Work instructions:
The word "name": say how many lines of the data below contain it, and give the number alone.

[Start of section]

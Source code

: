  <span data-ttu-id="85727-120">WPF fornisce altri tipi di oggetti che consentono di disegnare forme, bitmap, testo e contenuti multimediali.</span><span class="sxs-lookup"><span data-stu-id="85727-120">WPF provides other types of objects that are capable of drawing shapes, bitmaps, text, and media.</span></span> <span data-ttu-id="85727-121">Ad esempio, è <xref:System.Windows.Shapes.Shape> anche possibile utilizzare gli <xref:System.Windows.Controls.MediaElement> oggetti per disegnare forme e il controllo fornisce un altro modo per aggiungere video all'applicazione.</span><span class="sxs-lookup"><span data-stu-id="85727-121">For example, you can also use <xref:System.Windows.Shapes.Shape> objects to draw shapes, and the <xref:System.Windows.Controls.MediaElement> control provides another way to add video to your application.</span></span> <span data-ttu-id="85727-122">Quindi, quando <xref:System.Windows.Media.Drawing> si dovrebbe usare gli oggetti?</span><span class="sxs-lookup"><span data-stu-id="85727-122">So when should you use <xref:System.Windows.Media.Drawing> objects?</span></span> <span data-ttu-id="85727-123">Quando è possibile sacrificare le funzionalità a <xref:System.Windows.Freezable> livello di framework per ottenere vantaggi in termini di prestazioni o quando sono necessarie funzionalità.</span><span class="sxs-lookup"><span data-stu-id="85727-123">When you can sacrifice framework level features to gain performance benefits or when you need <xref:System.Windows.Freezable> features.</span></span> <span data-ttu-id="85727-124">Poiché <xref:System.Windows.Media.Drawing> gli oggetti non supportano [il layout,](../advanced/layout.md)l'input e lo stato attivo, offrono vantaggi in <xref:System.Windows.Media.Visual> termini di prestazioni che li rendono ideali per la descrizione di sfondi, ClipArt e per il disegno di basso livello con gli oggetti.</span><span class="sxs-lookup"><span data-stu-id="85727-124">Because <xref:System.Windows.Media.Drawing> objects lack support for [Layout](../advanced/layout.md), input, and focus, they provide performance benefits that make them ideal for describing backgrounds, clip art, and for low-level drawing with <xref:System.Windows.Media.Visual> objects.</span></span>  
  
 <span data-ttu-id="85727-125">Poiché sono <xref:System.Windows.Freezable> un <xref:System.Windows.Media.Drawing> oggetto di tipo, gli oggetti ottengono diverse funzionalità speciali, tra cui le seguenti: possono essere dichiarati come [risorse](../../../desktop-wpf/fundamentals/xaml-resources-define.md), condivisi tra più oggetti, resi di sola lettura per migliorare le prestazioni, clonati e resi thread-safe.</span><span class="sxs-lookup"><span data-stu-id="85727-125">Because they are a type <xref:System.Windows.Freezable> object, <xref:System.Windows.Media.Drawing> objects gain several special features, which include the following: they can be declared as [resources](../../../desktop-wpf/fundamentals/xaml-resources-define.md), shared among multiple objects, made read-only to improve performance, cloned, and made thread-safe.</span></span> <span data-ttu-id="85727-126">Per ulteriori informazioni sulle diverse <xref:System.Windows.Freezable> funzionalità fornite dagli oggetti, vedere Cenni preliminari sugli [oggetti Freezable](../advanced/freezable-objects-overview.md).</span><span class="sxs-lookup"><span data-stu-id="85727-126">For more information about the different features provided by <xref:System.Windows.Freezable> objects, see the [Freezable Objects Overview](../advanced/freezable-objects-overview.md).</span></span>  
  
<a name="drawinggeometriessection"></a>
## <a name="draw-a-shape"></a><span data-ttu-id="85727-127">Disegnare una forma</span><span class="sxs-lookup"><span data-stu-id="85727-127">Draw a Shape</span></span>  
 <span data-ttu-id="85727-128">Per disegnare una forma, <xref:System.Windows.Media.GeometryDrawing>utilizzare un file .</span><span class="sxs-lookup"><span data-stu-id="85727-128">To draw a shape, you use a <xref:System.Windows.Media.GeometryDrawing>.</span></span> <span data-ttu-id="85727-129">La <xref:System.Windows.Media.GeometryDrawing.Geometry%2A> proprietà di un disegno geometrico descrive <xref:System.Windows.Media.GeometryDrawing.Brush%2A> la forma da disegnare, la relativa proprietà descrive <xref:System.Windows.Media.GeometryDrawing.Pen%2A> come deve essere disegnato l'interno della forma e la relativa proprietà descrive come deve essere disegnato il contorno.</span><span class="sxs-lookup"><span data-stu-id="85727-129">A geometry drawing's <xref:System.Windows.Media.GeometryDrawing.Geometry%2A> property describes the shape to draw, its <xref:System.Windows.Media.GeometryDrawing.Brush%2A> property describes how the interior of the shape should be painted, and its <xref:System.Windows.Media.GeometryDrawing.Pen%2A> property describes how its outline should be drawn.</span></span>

[End of section]

Result:
2